It's already been growing plenty. When Volley America merged with the AVP in 2018, grass was at the forefront of AVPAmerica Director Carly Gant's priorities.
"There is an emerging sport that we are bringing continuity to but still giving it its space to be what it always has been," she said. "We are providing opportunities for all levels of players to compete while helping grow the local tours and volleyball communities. Our partnership with USAV is integral in breaking into the indoor market and getting some of those players onto the grass for an easier transition. Working with Phil and Jen [Dalhausser's wife] has been so fun. We plan to have Phil attend several more Grass Tour events including Grass Nationals in Chattanooga this year. Be on the lookout for some interesting things there this year, as Chattanooga also offers two sand volleyball courts. We are working on the programming now for that event. Grass and sand in one place is awesome!"
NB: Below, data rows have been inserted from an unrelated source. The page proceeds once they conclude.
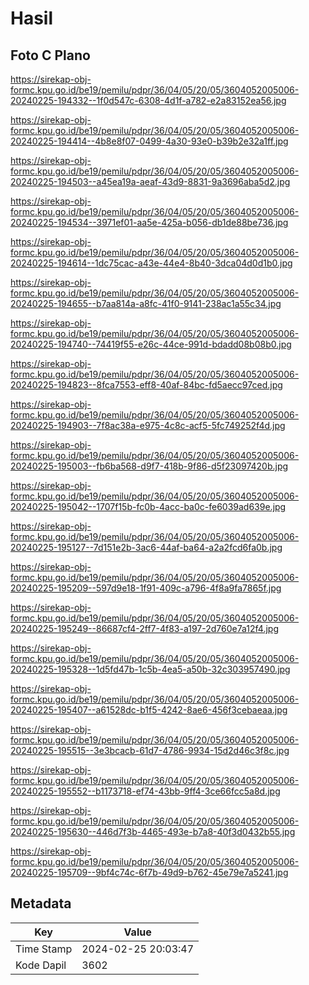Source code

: # Hasil

## Foto C Plano

https://sirekap-obj-formc.kpu.go.id/be19/pemilu/pdpr/36/04/05/20/05/3604052005006-20240225-194332--1f0d547c-6308-4d1f-a782-e2a83152ea56.jpg

https://sirekap-obj-formc.kpu.go.id/be19/pemilu/pdpr/36/04/05/20/05/3604052005006-20240225-194414--4b8e8f07-0499-4a30-93e0-b39b2e32a1ff.jpg

https://sirekap-obj-formc.kpu.go.id/be19/pemilu/pdpr/36/04/05/20/05/3604052005006-20240225-194503--a45ea19a-aeaf-43d9-8831-9a3696aba5d2.jpg

https://sirekap-obj-formc.kpu.go.id/be19/pemilu/pdpr/36/04/05/20/05/3604052005006-20240225-194534--3971ef01-aa5e-425a-b056-db1de88be736.jpg

https://sirekap-obj-formc.kpu.go.id/be19/pemilu/pdpr/36/04/05/20/05/3604052005006-20240225-194614--1dc75cac-a43e-44e4-8b40-3dca04d0d1b0.jpg

https://sirekap-obj-formc.kpu.go.id/be19/pemilu/pdpr/36/04/05/20/05/3604052005006-20240225-194655--b7aa814a-a8fc-41f0-9141-238ac1a55c34.jpg

https://sirekap-obj-formc.kpu.go.id/be19/pemilu/pdpr/36/04/05/20/05/3604052005006-20240225-194740--74419f55-e26c-44ce-991d-bdadd08b08b0.jpg

https://sirekap-obj-formc.kpu.go.id/be19/pemilu/pdpr/36/04/05/20/05/3604052005006-20240225-194823--8fca7553-eff8-40af-84bc-fd5aecc97ced.jpg

https://sirekap-obj-formc.kpu.go.id/be19/pemilu/pdpr/36/04/05/20/05/3604052005006-20240225-194903--7f8ac38a-e975-4c8c-acf5-5fc749252f4d.jpg

https://sirekap-obj-formc.kpu.go.id/be19/pemilu/pdpr/36/04/05/20/05/3604052005006-20240225-195003--fb6ba568-d9f7-418b-9f86-d5f23097420b.jpg

https://sirekap-obj-formc.kpu.go.id/be19/pemilu/pdpr/36/04/05/20/05/3604052005006-20240225-195042--1707f15b-fc0b-4acc-ba0c-fe6039ad639e.jpg

https://sirekap-obj-formc.kpu.go.id/be19/pemilu/pdpr/36/04/05/20/05/3604052005006-20240225-195127--7d151e2b-3ac6-44af-ba64-a2a2fcd6fa0b.jpg

https://sirekap-obj-formc.kpu.go.id/be19/pemilu/pdpr/36/04/05/20/05/3604052005006-20240225-195209--597d9e18-1f91-409c-a796-4f8a9fa7865f.jpg

https://sirekap-obj-formc.kpu.go.id/be19/pemilu/pdpr/36/04/05/20/05/3604052005006-20240225-195249--86687cf4-2ff7-4f83-a197-2d760e7a12f4.jpg

https://sirekap-obj-formc.kpu.go.id/be19/pemilu/pdpr/36/04/05/20/05/3604052005006-20240225-195328--1d5fd47b-1c5b-4ea5-a50b-32c303957490.jpg

https://sirekap-obj-formc.kpu.go.id/be19/pemilu/pdpr/36/04/05/20/05/3604052005006-20240225-195407--a61528dc-b1f5-4242-8ae6-456f3cebaeaa.jpg

https://sirekap-obj-formc.kpu.go.id/be19/pemilu/pdpr/36/04/05/20/05/3604052005006-20240225-195515--3e3bcacb-61d7-4786-9934-15d2d46c3f8c.jpg

https://sirekap-obj-formc.kpu.go.id/be19/pemilu/pdpr/36/04/05/20/05/3604052005006-20240225-195552--b1173718-ef74-43bb-9ff4-3ce66fcc5a8d.jpg

https://sirekap-obj-formc.kpu.go.id/be19/pemilu/pdpr/36/04/05/20/05/3604052005006-20240225-195630--446d7f3b-4465-493e-b7a8-40f3d0432b55.jpg

https://sirekap-obj-formc.kpu.go.id/be19/pemilu/pdpr/36/04/05/20/05/3604052005006-20240225-195709--9bf4c74c-6f7b-49d9-b762-45e79e7a5241.jpg


## Metadata

| Key        | Value               |
| ---------- | ------------------- |
| Time Stamp | 2024-02-25 20:03:47 |
| Kode Dapil | 3602                |



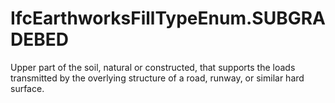 IfcEarthworksFillTypeEnum.SUBGRADEBED
=====================================
Upper part of the soil, natural or constructed, that supports the loads
transmitted by the overlying structure of a road, runway, or similar hard
surface.  


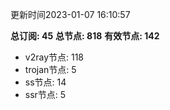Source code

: 更新时间2023-01-07 16:10:57

**总订阅: 45**
**总节点: 818**
**有效节点: 142**
- v2ray节点: 118
- trojan节点: 5
- ss节点: 14
- ssr节点: 5

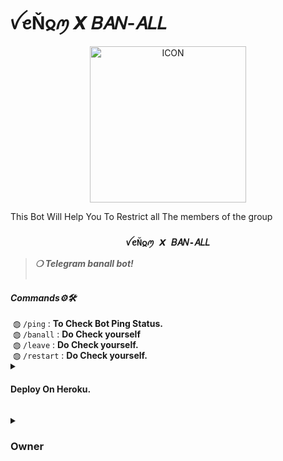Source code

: #    ꪜꫀŇ𐍉ꪑ 𝙓 𝐵𝐴𝑁-𝐴𝐿𝐿
<p align="center"><img src="https://graph.org/file/8d771cd45a1bc53254501.jpg" alt="ICON" width="250" height="250"/></p>
  
This Bot Will Help You To Restrict all The members of the group

<h3 align="center"><strong><code>ꪜꫀŇ𐍉ꪑ 𝙓 𝐵𝐴𝑁-𝐴𝐿𝐿</code></strong></h3>
<blockquote>
<strong><i>❍&nbsp;Telegram banall bot!</i></strong><br><br>
</blockquote>
<summary><h4><strong><i>Commands⚙️🛠️</i></strong></h4></summary>
&nbsp;◍&nbsp;<code>/ping</code>&nbsp;:&nbsp;<strong>To Check Bot Ping Status.</strong><br>
&nbsp;◍&nbsp;<code>/banall</code>&nbsp;:&nbsp;<strong>Do Check yourself</strong><br>
&nbsp;◍&nbsp;<code>/leave</code>&nbsp;:&nbsp;<strong>Do Check yourself.</strong><br>
&nbsp;◍&nbsp;<code>/restart</code>&nbsp;:&nbsp;<strong>Do Check yourself.</strong>
</details><details>
<summary><h4><strong>Deploy On Heroku. </strong></h4></summary>
<blockquote><strong>You can deploy this bot on <code>Heroku</code> very easily from here!!</strong><br><br>
<a href="https://heroku.com/deploy?template=https://github.com/Venom-X-Bots/VENOM_X_BAN-ALL"><img src="https://img.shields.io/badge/Deploy%20To%20Heroku-cream?style=for-the-badge&logo=heroku" width="200""/></a>
</blockquote> 
</details>

<p>
<details>
<summary><h3><strong>Owner</strong></h3></summary>
<strong>All credit Goes To</strong>&nbsp;<code>:-</code><br>
<code>Telegram:- <a href="https://t.me/Its_Aryaan">@Its_Aryaan</a></code><br>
Throughout, Dalhausser, a consummate learner, will be taking notes – here's how you format a tournament, here's how you attain permits, here's how you keep things running when the inevitable Florida rain sprinkles or pours in buckets from the sky. Soon, he'll be making use of those soccer fields down the street.
Soon, Phil Dalhausser, one of the greatest to ever touch a beach volleyball, will be making his own transition to the grass, marrying the two sports together in the perpetual growth of the game, no matter the surface.